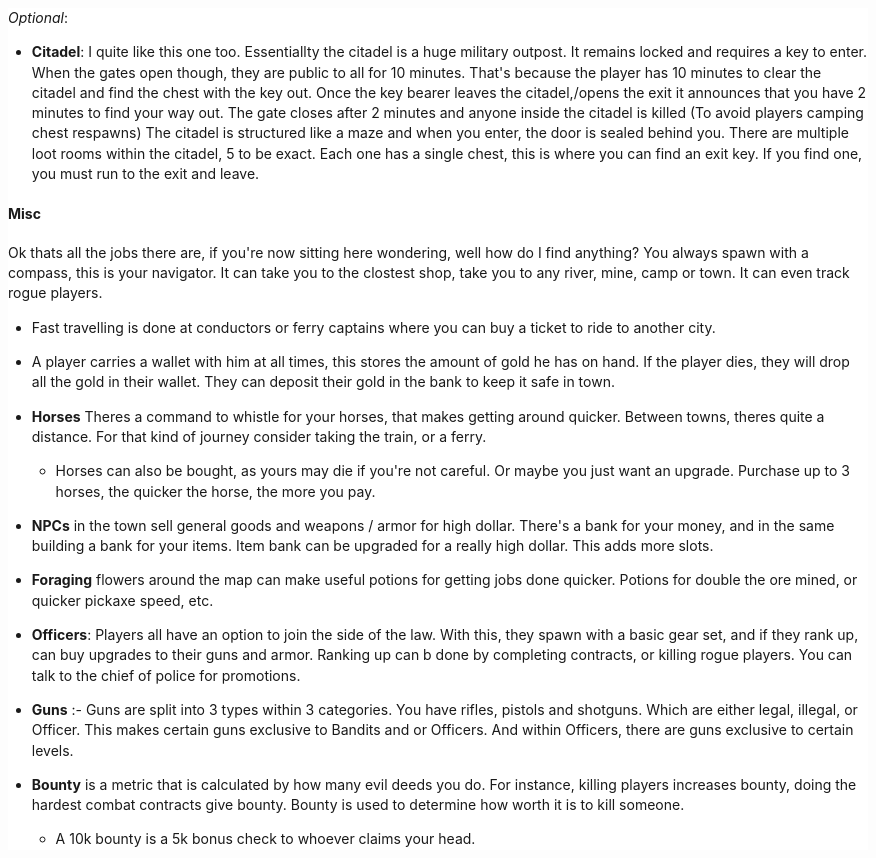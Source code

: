 _Optional_:

- **Citadel**: I quite like this one too. Essentiallty the citadel is a huge military outpost.
  It remains locked and requires a key to enter. When the gates open though, they are public
  to all for 10 minutes. That's because the player has 10 minutes to clear the citadel and find the
  chest with the key out. Once the key bearer leaves the citadel,/opens the exit it announces that you
  have 2 minutes to find your way out. The gate closes after 2 minutes and anyone inside the
  citadel is killed (To avoid players camping chest respawns)
  The citadel is structured like a maze and when you enter, the door is sealed behind you.
  There are multiple loot rooms within the citadel, 5 to be exact. Each one has a single
  chest, this is where you can find an exit key. If you find one, you must run to the exit
  and leave.

#### Misc

Ok thats all the jobs there are, if you're now sitting here wondering, well how do I find anything?
You always spawn with a compass, this is your navigator. It can take you to the clostest
shop, take you to any river, mine, camp or town. It can even track rogue players.

- Fast travelling is done at conductors or ferry captains where you can buy a ticket to ride to another city.
- A player carries a wallet with him at all times, this stores the amount of gold he has on hand. If the player dies,
  they will drop all the gold in their wallet. They can deposit their gold in the bank to keep it safe in town.

- **Horses** Theres a command to whistle for your horses, that makes getting around quicker.
  Between towns, theres quite a distance. For that kind of journey consider taking
  the train, or a ferry.

    - Horses can also be bought, as yours may die if you're not careful. Or maybe you
      just want an upgrade. Purchase up to 3 horses, the quicker the horse, the more
      you pay.

- **NPCs** in the town sell general goods and weapons / armor for high dollar. There's
  a bank for your money, and in the same building a bank for your items. Item bank
  can be upgraded for a really high dollar. This adds more slots.

- **Foraging** flowers around the map can make useful potions for getting jobs done
  quicker. Potions for double the ore mined, or quicker pickaxe speed, etc.

- **Officers**: Players all have an option to join the side of the law. With this, they spawn
  with a basic gear set, and if they rank up, can buy upgrades to their guns and armor.
  Ranking up can b done by completing contracts, or killing rogue players.
  You can talk to the chief of police for promotions.

- **Guns** :- Guns are split into 3 types within 3 categories. You have rifles, pistols
  and shotguns. Which are either legal, illegal, or Officer. This makes certain
  guns exclusive to Bandits and or Officers. And within Officers, there are guns exclusive
  to certain levels.

- **Bounty** is a metric that is calculated by how many evil deeds you do. For instance,
  killing players increases bounty, doing the hardest combat contracts give bounty.
  Bounty is used to determine how worth it is to kill someone.
    - A 10k bounty is a 5k
      bonus check to whoever claims your head.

- _TASK BRIEF_: Transcribe the listing word for word, but keep its pictures out of the copy.

- _TASK OUTPUT_:
Source code

: _Optional_:

- **Citadel**: I quite like this one too. Essentiallty the citadel is a huge military outpost.
  It remains locked and requires a key to enter. When the gates open though, they are public
  to all for 10 minutes. That's because the player has 10 minutes to clear the citadel and find the
  chest with the key out. Once the key bearer leaves the citadel,/opens the exit it announces that you
  have 2 minutes to find your way out. The gate closes after 2 minutes and anyone inside the
  citadel is killed (To avoid players camping chest respawns)
  The citadel is structured like a maze and when you enter, the door is sealed behind you.
  There are multiple loot rooms within the citadel, 5 to be exact. Each one has a single
  chest, this is where you can find an exit key. If you find one, you must run to the exit
  and leave.

#### Misc

Ok thats all the jobs there are, if you're now sitting here wondering, well how do I find anything?
You always spawn with a compass, this is your navigator. It can take you to the clostest
shop, take you to any river, mine, camp or town. It can even track rogue players.

- Fast travelling is done at conductors or ferry captains where you can buy a ticket to ride to another city.
- A player carries a wallet with him at all times, this stores the amount of gold he has on hand. If the player dies,
  they will drop all the gold in their wallet. They can deposit their gold in the bank to keep it safe in town.

- **Horses** Theres a command to whistle for your horses, that makes getting around quicker.
  Between towns, theres quite a distance. For that kind of journey consider taking
  the train, or a ferry.

    - Horses can also be bought, as yours may die if you're not careful. Or maybe you
      just want an upgrade. Purchase up to 3 horses, the quicker the horse, the more
      you pay.

- **NPCs** in the town sell general goods and weapons / armor for high dollar. There's
  a bank for your money, and in the same building a bank for your items. Item bank
  can be upgraded for a really high dollar. This adds more slots.

- **Foraging** flowers around the map can make useful potions for getting jobs done
  quicker. Potions for double the ore mined, or quicker pickaxe speed, etc.

- **Officers**: Players all have an option to join the side of the law. With this, they spawn
  with a basic gear set, and if they rank up, can buy upgrades to their guns and armor.
  Ranking up can b done by completing contracts, or killing rogue players.
  You can talk to the chief of police for promotions.

- **Guns** :- Guns are split into 3 types within 3 categories. You have rifles, pistols
  and shotguns. Which are either legal, illegal, or Officer. This makes certain
  guns exclusive to Bandits and or Officers. And within Officers, there are guns exclusive
  to certain levels.

- **Bounty** is a metric that is calculated by how many evil deeds you do. For instance,
  killing players increases bounty, doing the hardest combat contracts give bounty.
  Bounty is used to determine how worth it is to kill someone.
    - A 10k bounty is a 5k
      bonus check to whoever claims your head.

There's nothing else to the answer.